The problem with The Rest is Noise is ultimately that it proved incapable of fulfilling its own mission. The book's subtitle "Listening to the Twentieth Century" makes a very clear promise - to listen to the 20th century... - yet the book heavily focuses on the first half. You might reasonably argue that classical music has been on a decline in recent decades, but the fact is that a lot of unique and powerful classical music has emerged since 1960, and much of it goes unmentioned by Ross. His focus on the canonic composers means that readers can't even be exposed to something new; the book prefers to focus on that which is already known.

It also fails in regards to its treatment of women. You see, women almost don't exist in The Rest is Noise, and if they do, they're typically wives or muses or Alma Mahler, okay it's almost all Alma Mahler. There are only a handful (literally!) of women composers name-dropped throughout the entire book, only one prior to 1960, and the rest in a fairly rushed manner at the end. 

Now, you might again attempt to argue: "Sure, there are a few women composers, but none of them are famous!
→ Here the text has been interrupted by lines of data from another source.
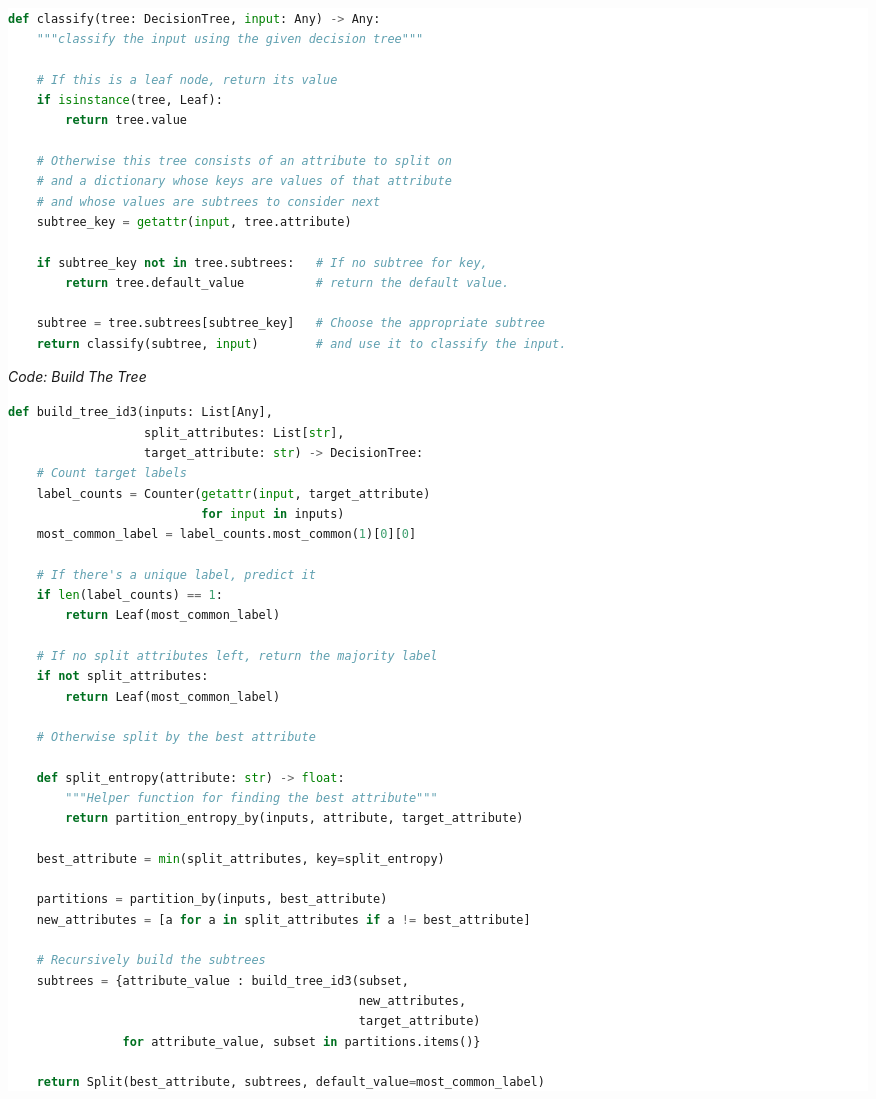 
```python
def classify(tree: DecisionTree, input: Any) -> Any:
    """classify the input using the given decision tree"""

    # If this is a leaf node, return its value
    if isinstance(tree, Leaf):
        return tree.value

    # Otherwise this tree consists of an attribute to split on
    # and a dictionary whose keys are values of that attribute
    # and whose values are subtrees to consider next
    subtree_key = getattr(input, tree.attribute)

    if subtree_key not in tree.subtrees:   # If no subtree for key,
        return tree.default_value          # return the default value.

    subtree = tree.subtrees[subtree_key]   # Choose the appropriate subtree
    return classify(subtree, input)        # and use it to classify the input.
```


_Code: Build The Tree_
```python
def build_tree_id3(inputs: List[Any],
                   split_attributes: List[str],
                   target_attribute: str) -> DecisionTree:
    # Count target labels
    label_counts = Counter(getattr(input, target_attribute)
                           for input in inputs)
    most_common_label = label_counts.most_common(1)[0][0]

    # If there's a unique label, predict it
    if len(label_counts) == 1:
        return Leaf(most_common_label)

    # If no split attributes left, return the majority label
    if not split_attributes:
        return Leaf(most_common_label)

    # Otherwise split by the best attribute

    def split_entropy(attribute: str) -> float:
        """Helper function for finding the best attribute"""
        return partition_entropy_by(inputs, attribute, target_attribute)

    best_attribute = min(split_attributes, key=split_entropy)

    partitions = partition_by(inputs, best_attribute)
    new_attributes = [a for a in split_attributes if a != best_attribute]

    # Recursively build the subtrees
    subtrees = {attribute_value : build_tree_id3(subset,
                                                 new_attributes,
                                                 target_attribute)
                for attribute_value, subset in partitions.items()}

    return Split(best_attribute, subtrees, default_value=most_common_label)
```

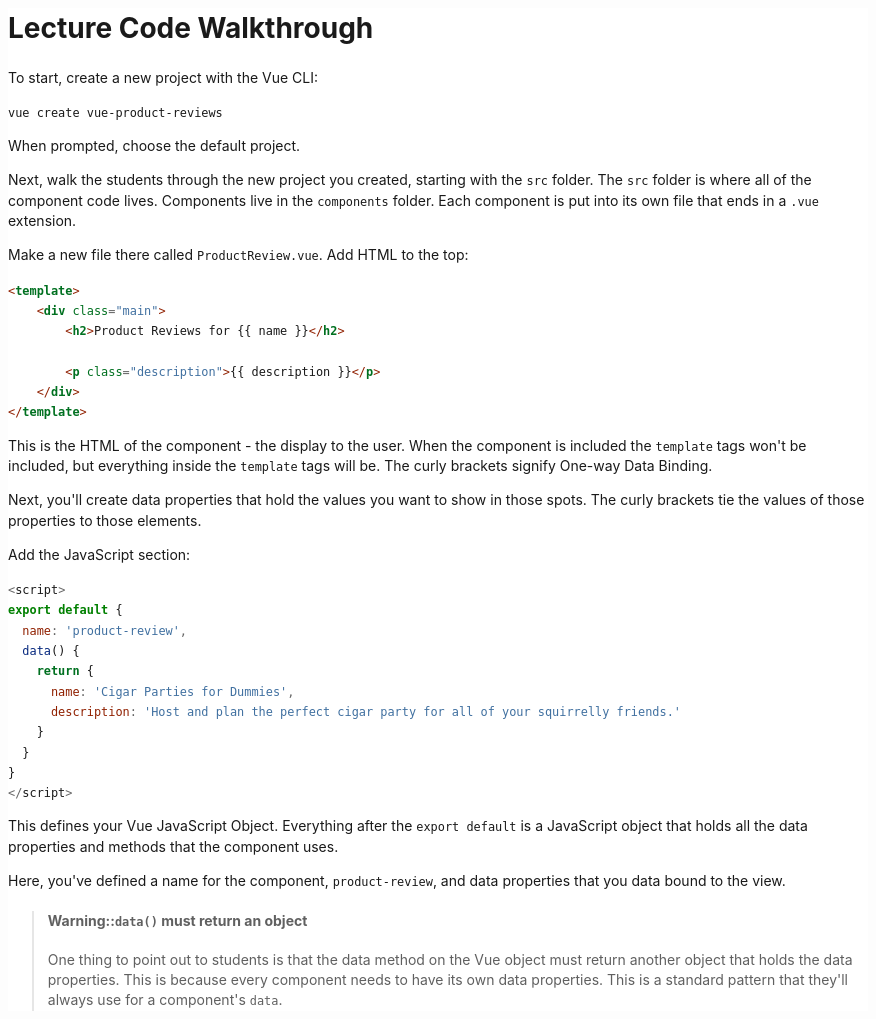 # Lecture Code Walkthrough

To start, create a new project with the Vue CLI:

```shell
vue create vue-product-reviews
```
When prompted, choose the default project.

Next, walk the students through the new project you created, starting with the `src` folder. The `src` folder is where all of the component code lives. Components live in the `components` folder. Each component is put into its own file that ends in a `.vue` extension.

Make a new file there called `ProductReview.vue`. Add HTML to the top:

``` HTML
<template>
    <div class="main">
        <h2>Product Reviews for {{ name }}</h2>

        <p class="description">{{ description }}</p>
    </div>
</template>
```

This is the HTML of the component - the display to the user. When the component is included the `template` tags won't be included, but everything inside the `template` tags will be. The curly brackets signify One-way Data Binding.

Next, you'll create data properties that hold the values you want to show in those spots. The curly brackets tie the values of those properties to those elements.

Add the JavaScript section:

```JavaScript
<script>
export default {
  name: 'product-review',
  data() {
    return {
      name: 'Cigar Parties for Dummies',
      description: 'Host and plan the perfect cigar party for all of your squirrelly friends.'
    }
  }
}
</script>
```

This defines your Vue JavaScript Object. Everything after the `export default` is a JavaScript object that holds all the data properties and methods that the component uses.

Here, you've defined a name for the component, `product-review`, and data properties that you data bound to the view.

> #### Warning::`data()` must return an object
>
> One thing to point out to students is that the data method on the Vue object must return another object that holds the data properties. This is because every component needs to have its own data properties. This is a standard pattern that they'll always use for a component's `data`.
None of these women are particularly well known!" To which I say... you're right! But shouldn't a book that styles itself a history of 20th century at least attempt to rectify this awareness gap? To his credit, Ross does basically this with regards to black composers, devoting a chapter to the topic. It's a shallow recognition of the fact that yes, black composers have also always existed, but at least it's there. Women are largely left behind.

There are other odd gaps. Ross frequently points to the Jewishness of many of the 20th century's greatest composers, yet at no point tries to connect between this fact and Jewish culture. More often than not, a composer's Jewishness is used as a reminder that they had to flee Europe and that a chapter on WWII-classical music is coming up. It felt like an odd omission. Jewish culture is deeply musical, moreover it is a culture that strongly promotes education and intense work in order to best study. Of course a culture of this sort, when partially (or wholly) secularized, would become a dominant force in composing! (See also: 20th century Jewish scientists.)

What's frustrating is that I could very clearly see how Ross (and other readers, presumably) viewed his book. Here is a man, writing passionately about the topic that he loves most. Which is great! I'm glad that he was able to write this book. But the blunt truth is that this is not the book that I wanted to read. There was plenty here that I found fascinating, oh yes, and it made me crave a similar sort of text summarizing jazz's history, but it also made me grateful that I already own Anna Beer's Sounds and Sweet Airs: The Forgotten Women of Classical Music. Because while Ross is comfortable overlooking a lot of pieces of history, I'm not really interested in reading it. A book doesn't have to be bad to be a disappointment, or at least not what I'm looking for. A lot has changed since 2012.